Data excerpts:
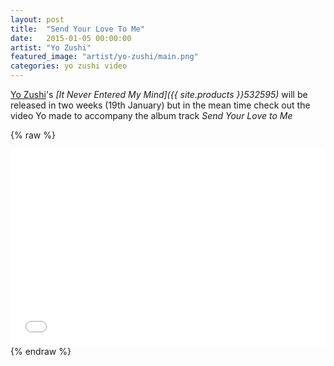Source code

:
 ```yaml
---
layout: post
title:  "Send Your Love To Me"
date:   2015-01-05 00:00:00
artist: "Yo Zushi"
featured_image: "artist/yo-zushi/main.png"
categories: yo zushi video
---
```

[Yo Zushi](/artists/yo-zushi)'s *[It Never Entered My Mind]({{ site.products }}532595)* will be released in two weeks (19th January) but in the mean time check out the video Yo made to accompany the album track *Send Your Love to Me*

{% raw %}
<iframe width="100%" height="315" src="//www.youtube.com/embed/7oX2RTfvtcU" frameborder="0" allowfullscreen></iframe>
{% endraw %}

==

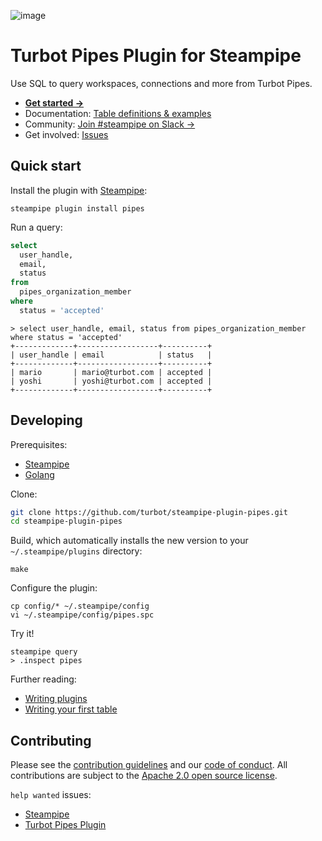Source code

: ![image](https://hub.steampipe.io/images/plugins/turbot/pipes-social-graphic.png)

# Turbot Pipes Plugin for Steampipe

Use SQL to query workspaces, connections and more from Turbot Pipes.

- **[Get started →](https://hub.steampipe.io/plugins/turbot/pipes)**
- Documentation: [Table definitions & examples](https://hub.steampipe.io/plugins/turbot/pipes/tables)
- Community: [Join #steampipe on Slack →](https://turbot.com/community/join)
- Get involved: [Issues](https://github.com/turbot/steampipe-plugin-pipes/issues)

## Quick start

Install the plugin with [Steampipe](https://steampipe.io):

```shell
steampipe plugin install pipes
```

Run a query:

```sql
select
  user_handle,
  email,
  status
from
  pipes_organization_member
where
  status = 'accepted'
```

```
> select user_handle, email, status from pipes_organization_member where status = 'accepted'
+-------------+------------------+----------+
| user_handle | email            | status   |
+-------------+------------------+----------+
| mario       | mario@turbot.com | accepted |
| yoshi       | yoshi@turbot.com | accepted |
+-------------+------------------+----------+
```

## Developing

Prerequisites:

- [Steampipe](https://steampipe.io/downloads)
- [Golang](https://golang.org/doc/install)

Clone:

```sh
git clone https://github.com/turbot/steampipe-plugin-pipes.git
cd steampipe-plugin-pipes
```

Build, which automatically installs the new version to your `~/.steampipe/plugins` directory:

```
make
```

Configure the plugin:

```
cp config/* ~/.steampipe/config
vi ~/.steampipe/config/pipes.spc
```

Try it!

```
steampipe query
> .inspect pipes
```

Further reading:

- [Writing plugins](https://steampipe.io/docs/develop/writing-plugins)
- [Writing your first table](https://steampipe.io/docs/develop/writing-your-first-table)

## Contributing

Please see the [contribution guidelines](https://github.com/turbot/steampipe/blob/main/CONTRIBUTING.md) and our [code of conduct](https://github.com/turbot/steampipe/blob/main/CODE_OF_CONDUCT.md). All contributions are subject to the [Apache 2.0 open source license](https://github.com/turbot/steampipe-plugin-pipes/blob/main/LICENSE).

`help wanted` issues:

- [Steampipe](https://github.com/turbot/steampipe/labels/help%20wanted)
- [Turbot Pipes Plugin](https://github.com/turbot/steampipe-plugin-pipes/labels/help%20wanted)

• What to do: Among the lines above, find those with the word "Love" and list them.

• Written solution:
title:  "Send Your Love To Me"
[Yo Zushi](/artists/yo-zushi)'s *[It Never Entered My Mind]({{ site.products }}532595)* will be released in two weeks (19th January) but in the mean time check out the video Yo made to accompany the album track *Send Your Love to Me*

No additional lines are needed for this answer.